*YOUR INSTRUCTIONS*
Repeat the lines of the data that follow, please, starting at the first and stopping after the one with "- Т.е. Git является".

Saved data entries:
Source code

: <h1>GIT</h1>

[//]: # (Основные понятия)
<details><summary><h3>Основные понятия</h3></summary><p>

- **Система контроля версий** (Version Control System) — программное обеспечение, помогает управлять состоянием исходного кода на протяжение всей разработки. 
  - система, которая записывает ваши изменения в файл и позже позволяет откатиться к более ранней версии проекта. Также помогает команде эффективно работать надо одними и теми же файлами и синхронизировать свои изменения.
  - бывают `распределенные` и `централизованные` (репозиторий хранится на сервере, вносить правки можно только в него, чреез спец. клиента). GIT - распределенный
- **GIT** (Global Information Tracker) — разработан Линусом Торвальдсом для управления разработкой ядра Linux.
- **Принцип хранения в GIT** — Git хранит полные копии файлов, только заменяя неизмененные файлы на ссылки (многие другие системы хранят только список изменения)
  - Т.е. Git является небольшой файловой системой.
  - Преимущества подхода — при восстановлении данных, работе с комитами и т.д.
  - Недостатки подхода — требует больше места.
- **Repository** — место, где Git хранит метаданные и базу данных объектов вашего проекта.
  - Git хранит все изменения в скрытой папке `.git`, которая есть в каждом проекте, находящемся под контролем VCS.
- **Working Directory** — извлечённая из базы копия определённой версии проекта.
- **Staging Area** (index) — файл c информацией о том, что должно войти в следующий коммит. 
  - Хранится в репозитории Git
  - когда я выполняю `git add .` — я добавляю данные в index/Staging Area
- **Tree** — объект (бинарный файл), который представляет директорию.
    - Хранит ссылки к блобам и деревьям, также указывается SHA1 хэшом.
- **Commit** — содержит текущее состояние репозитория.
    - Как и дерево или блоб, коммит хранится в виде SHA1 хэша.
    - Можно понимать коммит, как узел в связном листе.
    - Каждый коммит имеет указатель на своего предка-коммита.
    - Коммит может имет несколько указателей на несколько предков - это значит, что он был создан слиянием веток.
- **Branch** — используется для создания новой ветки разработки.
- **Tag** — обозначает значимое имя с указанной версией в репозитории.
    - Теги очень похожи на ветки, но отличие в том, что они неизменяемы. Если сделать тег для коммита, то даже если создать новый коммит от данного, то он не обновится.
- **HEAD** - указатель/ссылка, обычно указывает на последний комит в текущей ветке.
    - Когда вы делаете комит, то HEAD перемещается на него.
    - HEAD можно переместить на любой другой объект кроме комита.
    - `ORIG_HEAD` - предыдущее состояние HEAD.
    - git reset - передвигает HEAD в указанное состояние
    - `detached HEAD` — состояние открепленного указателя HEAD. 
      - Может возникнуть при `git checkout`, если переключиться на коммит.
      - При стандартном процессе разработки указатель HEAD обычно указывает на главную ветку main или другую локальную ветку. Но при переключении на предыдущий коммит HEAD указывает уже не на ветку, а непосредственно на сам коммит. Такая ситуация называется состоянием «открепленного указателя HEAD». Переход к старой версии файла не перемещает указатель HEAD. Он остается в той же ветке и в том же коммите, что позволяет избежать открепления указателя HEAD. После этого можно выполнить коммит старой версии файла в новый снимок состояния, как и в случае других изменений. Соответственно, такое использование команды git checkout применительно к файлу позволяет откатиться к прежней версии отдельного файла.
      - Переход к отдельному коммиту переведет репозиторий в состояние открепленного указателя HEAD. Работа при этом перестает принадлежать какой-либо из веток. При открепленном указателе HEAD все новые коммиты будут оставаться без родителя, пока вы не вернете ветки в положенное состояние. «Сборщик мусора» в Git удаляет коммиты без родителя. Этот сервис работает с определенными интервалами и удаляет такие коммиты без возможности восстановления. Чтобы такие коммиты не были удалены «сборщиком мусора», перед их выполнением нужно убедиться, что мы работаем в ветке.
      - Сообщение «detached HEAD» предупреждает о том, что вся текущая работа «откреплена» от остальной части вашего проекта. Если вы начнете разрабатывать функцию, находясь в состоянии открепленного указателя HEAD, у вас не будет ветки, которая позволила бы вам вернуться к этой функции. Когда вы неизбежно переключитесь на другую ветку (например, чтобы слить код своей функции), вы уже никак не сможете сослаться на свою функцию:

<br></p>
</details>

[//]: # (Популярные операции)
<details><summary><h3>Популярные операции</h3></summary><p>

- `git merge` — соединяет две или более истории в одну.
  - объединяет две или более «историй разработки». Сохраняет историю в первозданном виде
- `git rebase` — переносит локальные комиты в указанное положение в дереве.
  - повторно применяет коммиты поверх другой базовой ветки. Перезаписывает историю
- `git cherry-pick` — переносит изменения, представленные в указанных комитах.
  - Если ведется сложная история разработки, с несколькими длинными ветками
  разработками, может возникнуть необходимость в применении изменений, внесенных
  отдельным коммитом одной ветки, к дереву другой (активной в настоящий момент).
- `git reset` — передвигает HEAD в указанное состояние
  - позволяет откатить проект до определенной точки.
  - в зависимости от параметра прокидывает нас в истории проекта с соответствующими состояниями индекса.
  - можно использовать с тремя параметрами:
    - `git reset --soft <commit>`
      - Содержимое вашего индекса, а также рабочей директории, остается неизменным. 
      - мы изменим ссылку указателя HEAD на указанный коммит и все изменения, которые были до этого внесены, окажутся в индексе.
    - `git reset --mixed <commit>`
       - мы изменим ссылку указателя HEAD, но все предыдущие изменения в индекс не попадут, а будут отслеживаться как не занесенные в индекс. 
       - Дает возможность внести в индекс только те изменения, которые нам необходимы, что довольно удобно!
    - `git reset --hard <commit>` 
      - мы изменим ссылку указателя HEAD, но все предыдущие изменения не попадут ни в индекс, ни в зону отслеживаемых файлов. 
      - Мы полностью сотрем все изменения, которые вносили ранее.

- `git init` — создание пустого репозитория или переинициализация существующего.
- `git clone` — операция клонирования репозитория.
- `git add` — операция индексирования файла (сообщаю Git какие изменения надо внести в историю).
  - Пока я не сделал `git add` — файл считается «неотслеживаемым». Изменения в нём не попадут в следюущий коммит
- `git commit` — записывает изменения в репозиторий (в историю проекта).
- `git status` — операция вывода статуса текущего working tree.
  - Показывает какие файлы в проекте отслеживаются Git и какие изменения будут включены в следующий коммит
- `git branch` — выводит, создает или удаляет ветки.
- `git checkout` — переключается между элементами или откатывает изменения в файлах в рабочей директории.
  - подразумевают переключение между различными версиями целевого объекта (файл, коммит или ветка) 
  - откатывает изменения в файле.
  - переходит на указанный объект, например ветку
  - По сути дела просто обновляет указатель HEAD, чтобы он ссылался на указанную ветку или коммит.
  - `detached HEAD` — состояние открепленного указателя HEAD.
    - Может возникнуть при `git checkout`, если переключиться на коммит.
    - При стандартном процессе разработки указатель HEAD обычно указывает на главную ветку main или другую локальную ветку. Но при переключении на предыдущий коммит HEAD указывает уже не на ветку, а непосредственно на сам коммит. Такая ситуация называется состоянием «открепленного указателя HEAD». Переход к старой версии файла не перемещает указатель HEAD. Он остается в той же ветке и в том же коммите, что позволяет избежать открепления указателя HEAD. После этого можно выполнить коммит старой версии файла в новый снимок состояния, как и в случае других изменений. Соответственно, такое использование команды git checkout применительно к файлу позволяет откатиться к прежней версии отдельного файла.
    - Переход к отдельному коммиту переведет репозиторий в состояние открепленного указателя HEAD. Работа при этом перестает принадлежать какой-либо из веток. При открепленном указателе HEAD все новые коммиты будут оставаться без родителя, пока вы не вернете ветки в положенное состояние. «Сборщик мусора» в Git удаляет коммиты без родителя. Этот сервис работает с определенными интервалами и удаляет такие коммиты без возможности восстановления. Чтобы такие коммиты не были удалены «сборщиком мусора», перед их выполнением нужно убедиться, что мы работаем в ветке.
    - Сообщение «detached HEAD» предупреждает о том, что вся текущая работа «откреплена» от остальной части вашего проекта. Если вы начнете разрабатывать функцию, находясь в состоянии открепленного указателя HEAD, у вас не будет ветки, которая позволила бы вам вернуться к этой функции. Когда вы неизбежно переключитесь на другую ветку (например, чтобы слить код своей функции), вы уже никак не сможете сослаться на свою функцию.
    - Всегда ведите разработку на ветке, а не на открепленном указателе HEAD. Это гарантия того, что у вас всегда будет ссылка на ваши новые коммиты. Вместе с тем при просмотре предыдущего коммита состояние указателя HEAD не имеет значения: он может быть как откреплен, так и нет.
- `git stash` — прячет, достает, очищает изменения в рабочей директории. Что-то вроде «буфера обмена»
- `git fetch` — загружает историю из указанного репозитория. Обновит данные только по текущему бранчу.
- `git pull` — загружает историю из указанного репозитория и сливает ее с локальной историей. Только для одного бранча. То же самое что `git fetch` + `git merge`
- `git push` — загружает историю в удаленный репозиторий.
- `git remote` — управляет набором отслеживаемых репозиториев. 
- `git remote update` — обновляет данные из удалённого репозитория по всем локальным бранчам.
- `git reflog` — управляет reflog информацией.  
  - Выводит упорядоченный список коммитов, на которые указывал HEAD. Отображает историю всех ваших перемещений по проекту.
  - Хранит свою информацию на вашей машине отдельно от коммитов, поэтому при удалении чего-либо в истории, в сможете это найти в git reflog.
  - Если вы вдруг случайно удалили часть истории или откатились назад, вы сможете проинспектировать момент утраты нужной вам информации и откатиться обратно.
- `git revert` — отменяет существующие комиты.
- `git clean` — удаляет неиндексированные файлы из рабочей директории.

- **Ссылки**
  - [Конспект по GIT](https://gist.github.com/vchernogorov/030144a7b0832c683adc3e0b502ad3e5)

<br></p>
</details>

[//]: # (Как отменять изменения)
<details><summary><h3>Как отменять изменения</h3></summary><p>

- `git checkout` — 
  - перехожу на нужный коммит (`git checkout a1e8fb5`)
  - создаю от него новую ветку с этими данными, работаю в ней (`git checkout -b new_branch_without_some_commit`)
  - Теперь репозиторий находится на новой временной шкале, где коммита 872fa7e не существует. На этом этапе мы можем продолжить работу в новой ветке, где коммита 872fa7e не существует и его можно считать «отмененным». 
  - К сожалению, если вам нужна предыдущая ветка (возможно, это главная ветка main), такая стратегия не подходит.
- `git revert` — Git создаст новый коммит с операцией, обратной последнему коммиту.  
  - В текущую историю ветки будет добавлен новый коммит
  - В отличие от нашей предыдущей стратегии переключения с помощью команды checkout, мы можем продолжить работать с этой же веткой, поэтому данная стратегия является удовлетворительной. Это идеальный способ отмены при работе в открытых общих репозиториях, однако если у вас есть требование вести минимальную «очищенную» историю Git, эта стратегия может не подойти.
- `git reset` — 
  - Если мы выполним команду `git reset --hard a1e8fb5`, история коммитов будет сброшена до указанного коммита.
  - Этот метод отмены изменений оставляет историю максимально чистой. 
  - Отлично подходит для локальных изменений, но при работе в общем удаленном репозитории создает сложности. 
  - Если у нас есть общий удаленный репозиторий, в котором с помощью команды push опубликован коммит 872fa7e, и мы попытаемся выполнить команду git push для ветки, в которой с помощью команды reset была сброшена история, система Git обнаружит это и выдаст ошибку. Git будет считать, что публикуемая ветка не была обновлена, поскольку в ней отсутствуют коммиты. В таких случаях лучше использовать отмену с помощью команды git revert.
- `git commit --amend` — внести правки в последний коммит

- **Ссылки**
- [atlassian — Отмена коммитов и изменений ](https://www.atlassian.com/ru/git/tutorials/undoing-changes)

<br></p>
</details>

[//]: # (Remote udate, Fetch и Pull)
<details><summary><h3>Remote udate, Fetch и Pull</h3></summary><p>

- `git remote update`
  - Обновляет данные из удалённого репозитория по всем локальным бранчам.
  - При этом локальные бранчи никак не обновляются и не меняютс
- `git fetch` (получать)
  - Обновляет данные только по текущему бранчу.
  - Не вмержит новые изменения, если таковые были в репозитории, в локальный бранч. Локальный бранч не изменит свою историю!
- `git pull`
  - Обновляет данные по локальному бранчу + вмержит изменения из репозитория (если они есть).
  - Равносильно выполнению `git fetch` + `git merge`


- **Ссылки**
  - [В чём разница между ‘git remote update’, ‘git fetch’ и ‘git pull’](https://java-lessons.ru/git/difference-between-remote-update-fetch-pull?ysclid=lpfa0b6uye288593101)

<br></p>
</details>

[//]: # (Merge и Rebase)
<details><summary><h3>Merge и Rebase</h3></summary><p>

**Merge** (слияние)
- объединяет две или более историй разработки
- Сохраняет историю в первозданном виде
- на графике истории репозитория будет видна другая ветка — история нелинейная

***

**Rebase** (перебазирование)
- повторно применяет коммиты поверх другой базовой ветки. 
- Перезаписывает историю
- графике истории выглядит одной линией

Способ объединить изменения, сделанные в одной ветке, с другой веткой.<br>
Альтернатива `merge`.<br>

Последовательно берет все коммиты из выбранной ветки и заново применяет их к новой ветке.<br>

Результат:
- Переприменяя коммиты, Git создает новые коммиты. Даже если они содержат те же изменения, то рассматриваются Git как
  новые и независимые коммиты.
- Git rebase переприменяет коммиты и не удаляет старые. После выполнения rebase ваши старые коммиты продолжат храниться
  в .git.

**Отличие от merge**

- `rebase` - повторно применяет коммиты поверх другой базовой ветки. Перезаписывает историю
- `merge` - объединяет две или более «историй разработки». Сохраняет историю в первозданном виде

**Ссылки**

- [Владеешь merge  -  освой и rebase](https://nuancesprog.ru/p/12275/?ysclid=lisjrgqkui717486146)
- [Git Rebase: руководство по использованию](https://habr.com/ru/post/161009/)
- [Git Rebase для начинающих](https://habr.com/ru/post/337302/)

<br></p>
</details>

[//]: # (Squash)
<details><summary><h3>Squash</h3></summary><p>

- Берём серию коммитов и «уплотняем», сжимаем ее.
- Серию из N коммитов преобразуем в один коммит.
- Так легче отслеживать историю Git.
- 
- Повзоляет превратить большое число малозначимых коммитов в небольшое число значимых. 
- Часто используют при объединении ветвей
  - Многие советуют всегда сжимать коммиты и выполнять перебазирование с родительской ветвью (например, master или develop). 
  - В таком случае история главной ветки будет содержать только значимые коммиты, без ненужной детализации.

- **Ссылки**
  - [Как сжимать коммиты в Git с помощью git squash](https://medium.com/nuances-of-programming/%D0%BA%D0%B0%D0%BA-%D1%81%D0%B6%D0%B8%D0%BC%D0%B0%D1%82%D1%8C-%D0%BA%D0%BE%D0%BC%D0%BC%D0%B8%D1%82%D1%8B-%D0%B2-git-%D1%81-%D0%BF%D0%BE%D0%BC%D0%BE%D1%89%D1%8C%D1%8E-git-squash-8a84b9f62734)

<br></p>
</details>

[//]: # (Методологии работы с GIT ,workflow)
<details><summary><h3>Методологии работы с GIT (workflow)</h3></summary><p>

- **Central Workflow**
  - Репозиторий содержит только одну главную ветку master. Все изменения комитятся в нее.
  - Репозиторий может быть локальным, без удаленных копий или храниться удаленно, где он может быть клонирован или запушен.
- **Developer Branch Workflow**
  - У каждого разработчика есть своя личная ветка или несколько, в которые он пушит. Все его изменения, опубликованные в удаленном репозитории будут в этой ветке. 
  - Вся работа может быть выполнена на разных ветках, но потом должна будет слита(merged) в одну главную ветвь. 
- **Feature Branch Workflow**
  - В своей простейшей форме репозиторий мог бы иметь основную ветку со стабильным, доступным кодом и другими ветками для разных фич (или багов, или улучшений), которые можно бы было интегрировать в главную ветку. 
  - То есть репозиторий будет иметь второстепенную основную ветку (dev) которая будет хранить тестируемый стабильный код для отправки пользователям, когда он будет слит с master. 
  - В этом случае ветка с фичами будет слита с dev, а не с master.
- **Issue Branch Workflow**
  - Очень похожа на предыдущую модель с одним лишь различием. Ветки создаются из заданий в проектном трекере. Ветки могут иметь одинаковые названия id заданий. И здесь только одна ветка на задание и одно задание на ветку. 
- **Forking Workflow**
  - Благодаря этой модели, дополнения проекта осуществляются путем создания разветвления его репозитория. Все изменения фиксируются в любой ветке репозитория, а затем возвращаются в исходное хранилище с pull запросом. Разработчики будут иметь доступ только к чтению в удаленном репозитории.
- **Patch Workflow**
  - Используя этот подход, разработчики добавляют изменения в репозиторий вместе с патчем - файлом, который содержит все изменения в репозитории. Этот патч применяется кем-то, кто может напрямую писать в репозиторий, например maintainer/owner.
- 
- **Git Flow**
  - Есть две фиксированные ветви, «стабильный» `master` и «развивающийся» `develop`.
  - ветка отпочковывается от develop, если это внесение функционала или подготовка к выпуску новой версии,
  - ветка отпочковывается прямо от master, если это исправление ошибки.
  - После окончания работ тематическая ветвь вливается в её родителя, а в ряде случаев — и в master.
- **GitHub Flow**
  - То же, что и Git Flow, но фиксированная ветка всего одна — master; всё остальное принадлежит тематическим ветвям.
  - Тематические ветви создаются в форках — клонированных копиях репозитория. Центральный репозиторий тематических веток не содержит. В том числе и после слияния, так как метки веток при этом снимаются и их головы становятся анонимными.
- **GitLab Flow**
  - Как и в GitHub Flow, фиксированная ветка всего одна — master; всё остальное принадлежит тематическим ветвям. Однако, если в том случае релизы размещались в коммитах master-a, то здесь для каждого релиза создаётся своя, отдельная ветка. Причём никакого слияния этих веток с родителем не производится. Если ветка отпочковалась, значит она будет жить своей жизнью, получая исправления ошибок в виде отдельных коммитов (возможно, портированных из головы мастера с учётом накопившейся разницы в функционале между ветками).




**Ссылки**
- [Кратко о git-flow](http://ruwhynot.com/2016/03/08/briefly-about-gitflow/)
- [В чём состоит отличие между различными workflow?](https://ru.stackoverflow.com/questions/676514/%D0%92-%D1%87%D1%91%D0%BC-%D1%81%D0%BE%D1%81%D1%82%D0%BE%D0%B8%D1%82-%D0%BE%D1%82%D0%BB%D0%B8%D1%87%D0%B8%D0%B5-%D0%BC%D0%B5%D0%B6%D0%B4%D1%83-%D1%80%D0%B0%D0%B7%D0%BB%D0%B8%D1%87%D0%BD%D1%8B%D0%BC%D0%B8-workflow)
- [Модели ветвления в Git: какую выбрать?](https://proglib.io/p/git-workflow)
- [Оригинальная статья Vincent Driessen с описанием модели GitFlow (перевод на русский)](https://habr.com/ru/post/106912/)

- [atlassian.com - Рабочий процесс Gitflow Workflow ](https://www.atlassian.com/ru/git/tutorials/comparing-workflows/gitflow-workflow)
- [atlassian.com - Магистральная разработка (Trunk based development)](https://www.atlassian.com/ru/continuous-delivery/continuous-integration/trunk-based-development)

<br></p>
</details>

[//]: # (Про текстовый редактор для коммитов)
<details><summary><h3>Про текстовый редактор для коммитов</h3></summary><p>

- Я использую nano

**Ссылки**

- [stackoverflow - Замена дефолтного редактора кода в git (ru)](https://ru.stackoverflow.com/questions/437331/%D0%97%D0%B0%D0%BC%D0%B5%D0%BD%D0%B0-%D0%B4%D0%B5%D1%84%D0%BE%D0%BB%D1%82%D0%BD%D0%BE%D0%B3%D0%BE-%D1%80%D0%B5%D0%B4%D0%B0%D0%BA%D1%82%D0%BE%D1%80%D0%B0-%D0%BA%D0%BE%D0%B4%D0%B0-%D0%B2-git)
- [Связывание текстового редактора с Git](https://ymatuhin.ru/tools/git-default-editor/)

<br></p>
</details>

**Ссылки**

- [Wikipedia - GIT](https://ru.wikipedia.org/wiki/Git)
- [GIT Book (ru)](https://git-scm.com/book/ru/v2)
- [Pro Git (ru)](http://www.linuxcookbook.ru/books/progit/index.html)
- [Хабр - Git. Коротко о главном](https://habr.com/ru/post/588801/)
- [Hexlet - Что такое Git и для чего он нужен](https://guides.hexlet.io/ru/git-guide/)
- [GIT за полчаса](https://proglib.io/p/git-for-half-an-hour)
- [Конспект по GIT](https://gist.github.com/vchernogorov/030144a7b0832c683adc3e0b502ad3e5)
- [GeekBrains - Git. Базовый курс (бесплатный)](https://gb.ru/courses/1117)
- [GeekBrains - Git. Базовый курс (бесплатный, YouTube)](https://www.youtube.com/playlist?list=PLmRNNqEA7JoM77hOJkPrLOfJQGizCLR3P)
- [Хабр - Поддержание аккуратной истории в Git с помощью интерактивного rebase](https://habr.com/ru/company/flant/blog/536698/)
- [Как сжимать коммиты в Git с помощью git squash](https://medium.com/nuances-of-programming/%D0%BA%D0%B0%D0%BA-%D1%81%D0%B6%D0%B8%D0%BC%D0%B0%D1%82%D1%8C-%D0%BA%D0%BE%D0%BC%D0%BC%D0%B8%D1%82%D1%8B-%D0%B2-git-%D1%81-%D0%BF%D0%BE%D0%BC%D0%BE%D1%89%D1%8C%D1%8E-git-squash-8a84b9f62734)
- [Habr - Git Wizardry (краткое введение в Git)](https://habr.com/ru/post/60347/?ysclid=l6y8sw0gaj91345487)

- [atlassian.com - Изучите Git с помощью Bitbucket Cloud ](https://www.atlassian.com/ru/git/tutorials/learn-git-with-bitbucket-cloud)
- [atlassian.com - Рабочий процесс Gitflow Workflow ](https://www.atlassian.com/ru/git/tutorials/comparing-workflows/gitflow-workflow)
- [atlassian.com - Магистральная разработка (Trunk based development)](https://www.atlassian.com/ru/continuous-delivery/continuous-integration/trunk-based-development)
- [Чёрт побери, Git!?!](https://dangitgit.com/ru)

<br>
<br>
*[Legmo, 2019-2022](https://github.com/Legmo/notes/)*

*RESULT FOR THIS TASK*
Source code

: <h1>GIT</h1>

[//]: # (Основные понятия)
<details><summary><h3>Основные понятия</h3></summary><p>

- **Система контроля версий** (Version Control System) — программное обеспечение, помогает управлять состоянием исходного кода на протяжение всей разработки. 
  - система, которая записывает ваши изменения в файл и позже позволяет откатиться к более ранней версии проекта. Также помогает команде эффективно работать надо одними и теми же файлами и синхронизировать свои изменения.
  - бывают `распределенные` и `централизованные` (репозиторий хранится на сервере, вносить правки можно только в него, чреез спец. клиента). GIT - распределенный
- **GIT** (Global Information Tracker) — разработан Линусом Торвальдсом для управления разработкой ядра Linux.
- **Принцип хранения в GIT** — Git хранит полные копии файлов, только заменяя неизмененные файлы на ссылки (многие другие системы хранят только список изменения)
  - Т.е. Git является небольшой файловой системой.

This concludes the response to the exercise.